Despite U.S. sanctions, and a year on from opposition violence, a new opinion poll by a private company reveals that over 50 percent of Nicaraguans would vote for the ruling Sandinista National Liberation Front (FSLN) if there were an election. The poll also revealed an extremely low level of support for the right-wing opposition, with a larger number backing no party.
The survey, published on Monday, was carried out by independent polling agency M&R Consulting. The poll showed that 52.6 percent endorse the leftist FSLN as a first choice, this includes 15.1 percent who say they are independent, but would vote Sandinista if given the choice. Meanwhile, just 11.2 percent of voters endorse the opposition as a first choice, out of that, 8.1% are independent voters who would back them. The percentage of voters who plan to not vote for any party stands at 36.2 percent
The survey also asked a number of other questions regarding the economy and public life, asking whether voters believe these issues would be better under the Sandinistas or the opposition.

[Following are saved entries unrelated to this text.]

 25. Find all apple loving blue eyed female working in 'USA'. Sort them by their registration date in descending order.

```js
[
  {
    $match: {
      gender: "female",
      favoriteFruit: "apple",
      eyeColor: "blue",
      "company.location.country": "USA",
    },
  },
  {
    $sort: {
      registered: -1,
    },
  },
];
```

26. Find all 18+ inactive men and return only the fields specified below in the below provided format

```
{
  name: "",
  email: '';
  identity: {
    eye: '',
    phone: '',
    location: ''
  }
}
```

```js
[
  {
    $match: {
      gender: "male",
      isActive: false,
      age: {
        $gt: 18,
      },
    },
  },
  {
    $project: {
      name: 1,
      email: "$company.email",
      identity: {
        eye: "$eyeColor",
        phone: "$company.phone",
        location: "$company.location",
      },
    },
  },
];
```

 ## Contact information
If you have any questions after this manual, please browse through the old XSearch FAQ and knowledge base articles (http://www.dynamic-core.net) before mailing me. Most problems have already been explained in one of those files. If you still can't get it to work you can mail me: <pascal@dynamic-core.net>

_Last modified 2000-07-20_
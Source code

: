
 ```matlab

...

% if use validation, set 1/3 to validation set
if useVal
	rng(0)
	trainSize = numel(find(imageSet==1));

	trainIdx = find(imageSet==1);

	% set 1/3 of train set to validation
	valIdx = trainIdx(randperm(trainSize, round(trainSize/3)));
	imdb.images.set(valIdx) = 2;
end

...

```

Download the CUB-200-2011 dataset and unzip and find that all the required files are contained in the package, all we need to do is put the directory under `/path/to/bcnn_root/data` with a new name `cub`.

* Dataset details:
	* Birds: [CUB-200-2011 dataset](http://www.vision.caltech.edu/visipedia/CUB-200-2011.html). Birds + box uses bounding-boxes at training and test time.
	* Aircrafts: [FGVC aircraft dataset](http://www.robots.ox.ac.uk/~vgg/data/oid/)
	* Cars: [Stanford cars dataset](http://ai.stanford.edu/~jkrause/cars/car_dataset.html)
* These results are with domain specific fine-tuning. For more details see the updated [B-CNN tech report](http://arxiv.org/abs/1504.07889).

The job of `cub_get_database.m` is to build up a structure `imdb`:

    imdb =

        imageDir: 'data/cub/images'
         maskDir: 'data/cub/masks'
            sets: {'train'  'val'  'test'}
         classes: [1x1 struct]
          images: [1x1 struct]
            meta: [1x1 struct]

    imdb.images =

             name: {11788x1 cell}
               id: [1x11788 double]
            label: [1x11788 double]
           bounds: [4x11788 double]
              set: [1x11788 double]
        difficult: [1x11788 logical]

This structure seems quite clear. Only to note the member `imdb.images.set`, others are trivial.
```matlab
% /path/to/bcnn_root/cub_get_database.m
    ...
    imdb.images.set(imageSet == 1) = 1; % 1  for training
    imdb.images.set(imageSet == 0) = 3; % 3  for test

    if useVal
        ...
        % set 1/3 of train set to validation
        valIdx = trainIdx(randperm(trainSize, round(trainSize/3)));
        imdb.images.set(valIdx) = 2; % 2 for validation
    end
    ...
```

52.3 percent say that they have a better chance of finding a job under a Sandinista government than under the opposition, 56 percent say the FSLN would provide better health and education services that the right wing opposition. 57.8 percent say the country has improved in the last 6 years, under the Sandinistas, whereas 32 percent say that it has worsened.

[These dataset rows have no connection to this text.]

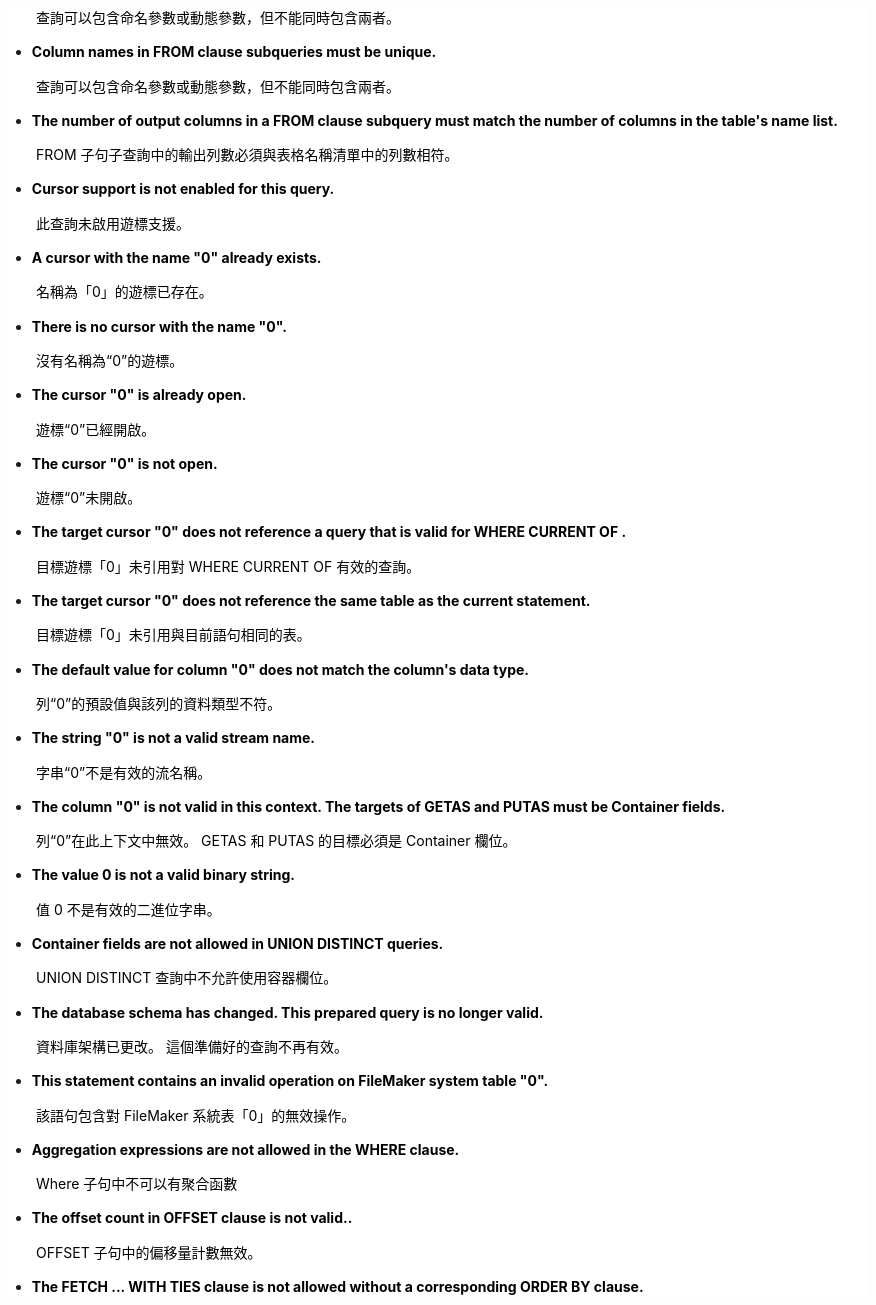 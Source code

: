 <p style="text-indent: 2em;"><span style="color: rgb(0, 0, 0);">查詢可以包含命名參數或動態參數，但不能同時包含兩者。</span></p>
<ul><li><span style="color: rgb(0, 0, 0);"><strong>Column names in FROM clause subqueries must be unique.</strong></span></li></ul>
<p style="text-indent: 2em;"><span style="color: rgb(0, 0, 0);">查詢可以包含命名參數或動態參數，但不能同時包含兩者。</span></p>
<ul><li><span style="color: rgb(0, 0, 0);"><strong>The number of output columns in a FROM clause subquery must match the number of columns in the table's name list.</strong></span></li></ul>
<p style="text-indent: 2em;"><span style="color: rgb(0, 0, 0);">FROM 子句子查詢中的輸出列數必須與表格名稱清單中的列數相符。</span></p>
<ul><li><span style="color: rgb(0, 0, 0);"><strong>Cursor support is not enabled for this query.</strong></span></li></ul>
<p style="text-indent: 2em;"><span style="color: rgb(0, 0, 0);">此查詢未啟用遊標支援。</span></p>
<ul><li><span style="color: rgb(0, 0, 0);"><strong>A cursor with the name "0" already exists.</strong></span></li></ul>
<p style="text-indent: 2em;"><span style="color: rgb(0, 0, 0);">名稱為「0」的遊標已存在。</span></p>
<ul><li><span style="color: rgb(0, 0, 0);"><strong>There is no cursor with the name "0".</strong></span></li></ul>
<p style="text-indent: 2em;"><span style="color: rgb(0, 0, 0);">沒有名稱為“0”的遊標。</span></p>
<ul><li><span style="color: rgb(0, 0, 0);"><strong>The cursor "0" is already open.</strong></span></li></ul>
<p style="text-indent: 2em;"><span style="color: rgb(0, 0, 0);">遊標“0”已經開啟。</span></p>
<ul><li><span style="color: rgb(0, 0, 0);"><strong>The cursor "0" is not open.</strong></span></li></ul>
<p style="text-indent: 2em;"><span style="color: rgb(0, 0, 0);">遊標“0”未開啟。</span></p>
<ul><li><span style="color: rgb(0, 0, 0);"><strong>The target cursor "0" does not reference a query that is valid for WHERE CURRENT OF .</strong></span></li></ul>
<p style="text-indent: 2em;"><span style="color: rgb(0, 0, 0);">目標遊標「0」未引用對 WHERE CURRENT OF 有效的查詢。</span></p>
<ul><li><span style="color: rgb(0, 0, 0);"><strong>The target cursor "0" does not reference the same table as the current statement.</strong></span></li></ul>
<p style="text-indent: 2em;"><span style="color: rgb(0, 0, 0);">目標遊標「0」未引用與目前語句相同的表。</span></p>
<ul><li><span style="color: rgb(0, 0, 0);"><strong>The default value for column "0" does not match the column's data type.</strong></span></li></ul>
<p style="text-indent: 2em;"><span style="color: rgb(0, 0, 0);">列“0”的預設值與該列的資料類型不符。</span></p>
<ul><li><span style="color: rgb(0, 0, 0);"><strong>The string "0" is not a valid stream name.</strong></span></li></ul>
<p style="text-indent: 2em;"><span style="color: rgb(0, 0, 0);">字串“0”不是有效的流名稱。</span></p>
<ul><li><span style="color: rgb(0, 0, 0);"><strong>The column "0" is not valid in this context. The targets of GETAS and PUTAS must be Container fields.</strong></span></li></ul>
<p style="text-indent: 2em;"><span style="color: rgb(0, 0, 0);">列“0”在此上下文中無效。 GETAS 和 PUTAS 的目標必須是 Container 欄位。</span></p>
<ul><li><span style="color: rgb(0, 0, 0);"><strong>The value 0 is not a valid binary string.</strong></span></li></ul>
<p style="text-indent: 2em;"><span style="color: rgb(0, 0, 0);">值 0 不是有效的二進位字串。</span></p>
<ul><li><span style="color: rgb(0, 0, 0);"><strong>Container fields are not allowed in UNION DISTINCT queries.</strong></span></li></ul>
<p style="text-indent: 2em;"><span style="color: rgb(0, 0, 0);">UNION DISTINCT 查詢中不允許使用容器欄位。</span></p>
<ul><li><span style="color: rgb(0, 0, 0);"><strong>The database schema has changed. This prepared query is no longer valid.</strong></span></li></ul>
<p style="text-indent: 2em;"><span style="color: rgb(0, 0, 0);">資料庫架構已更改。 這個準備好的查詢不再有效。</span></p>
<ul><li><span style="color: rgb(0, 0, 0);"><strong>This statement contains an invalid operation on FileMaker system table "0".</strong></span></li></ul>
<p style="text-indent: 2em;"><span style="color: rgb(0, 0, 0);">該語句包含對 FileMaker 系統表「0」的無效操作。</span></p>
<ul><li><span style="color: rgb(0, 0, 0);"><strong>Aggregation expressions are not allowed in the WHERE clause.</strong></span></li></ul>
<p style="text-indent: 2em;"><span style="color: rgb(0, 0, 0);">Where 子句中不可以有聚合函數</span></p>
<ul><li><span style="color: rgb(0, 0, 0);"><strong>The offset count in OFFSET clause is not valid..</strong></span></li></ul>
<p style="text-indent: 2em;"><span style="color: rgb(0, 0, 0);">OFFSET 子句中的偏移量計數無效。</span></p>
<ul><li><span style="color: rgb(0, 0, 0);"><strong>The FETCH ... WITH TIES clause is not allowed without a corresponding ORDER BY clause.</strong></span></li></ul> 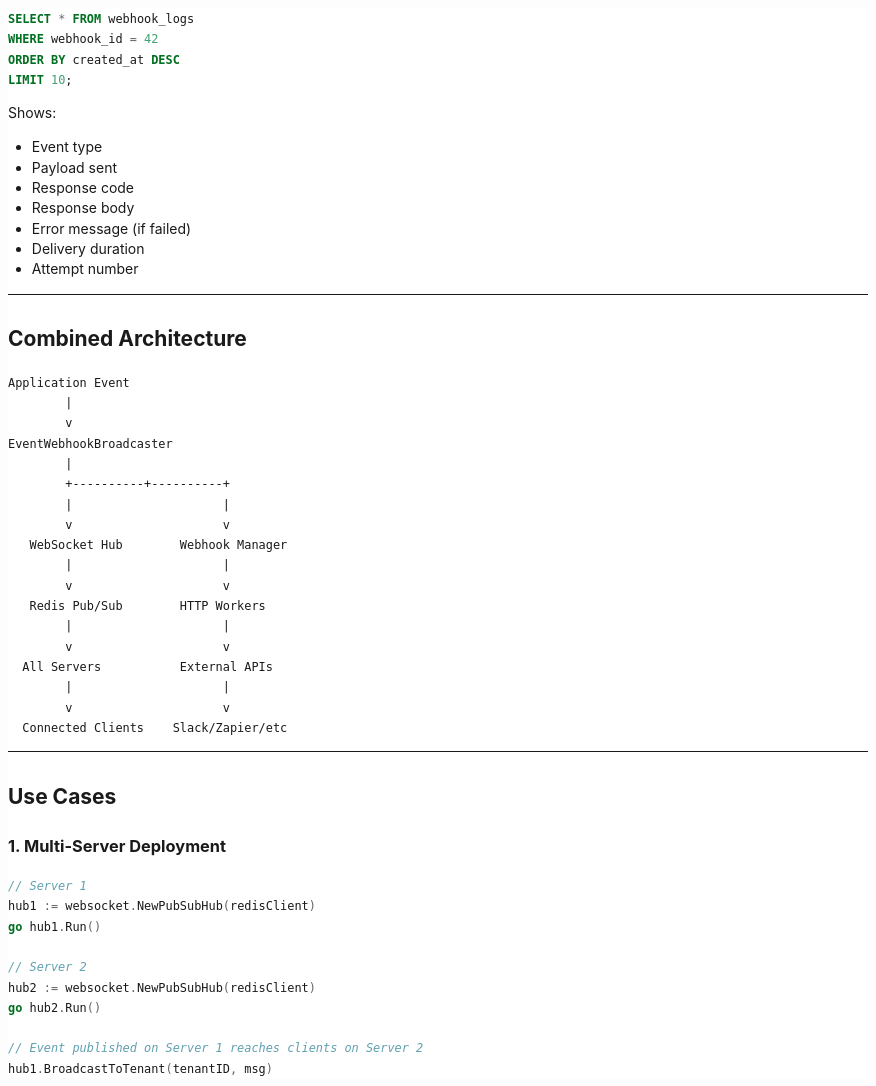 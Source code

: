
 ```sql
SELECT * FROM webhook_logs 
WHERE webhook_id = 42 
ORDER BY created_at DESC 
LIMIT 10;
```

Shows:
- Event type
- Payload sent
- Response code
- Response body
- Error message (if failed)
- Delivery duration
- Attempt number

---

## Combined Architecture

```
Application Event
        |
        v
EventWebhookBroadcaster
        |
        +----------+----------+
        |                     |
        v                     v
   WebSocket Hub        Webhook Manager
        |                     |
        v                     v
   Redis Pub/Sub        HTTP Workers
        |                     |
        v                     v
  All Servers           External APIs
        |                     |
        v                     v
  Connected Clients    Slack/Zapier/etc
```

---

## Use Cases

### 1. Multi-Server Deployment

```go
// Server 1
hub1 := websocket.NewPubSubHub(redisClient)
go hub1.Run()

// Server 2
hub2 := websocket.NewPubSubHub(redisClient)
go hub2.Run()

// Event published on Server 1 reaches clients on Server 2
hub1.BroadcastToTenant(tenantID, msg)
```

Over 90% of respondents said that the spread of fake news presents a problem for society. This figures comes amid a recent scandal, where it was revealed that a boss of an opposition ‘human rights’ NGO had vastly inflated the number of those who died during protests last year, as a means of securing greater U.S. funding. Staff from the NGO itself denounced their employer, who was trying to set up a new organization in Costa Rica.
The results of the poll will come as a relief for the Sandinistas. The country is emerging from the wave of right-wing violence that swept Nicaragua in 2018, whereby opposition groups, financed by the U.S. carried out attacks and killings of Sandinista supporters, along with other violent acts, in their bid to overthrow the progressive government led by Daniel Ortega.
Nevertheless, following months of peace talks, and the establishment of thousands of local ‘peace commissions’, the country has returned to relative calm. On Monday, during the celebrations for the foundation of the post-revolution Armed Forces,Ortega made an appeal against conflict, saying, "Every peoples of Latin America and the Caribbean cries out for peace and unity".
Though the country continues to face challenges from the U.S., who have imposed economic sanctions and labeled the country as part of ‘troika of tyranny’ along with Venezuela and Cuba.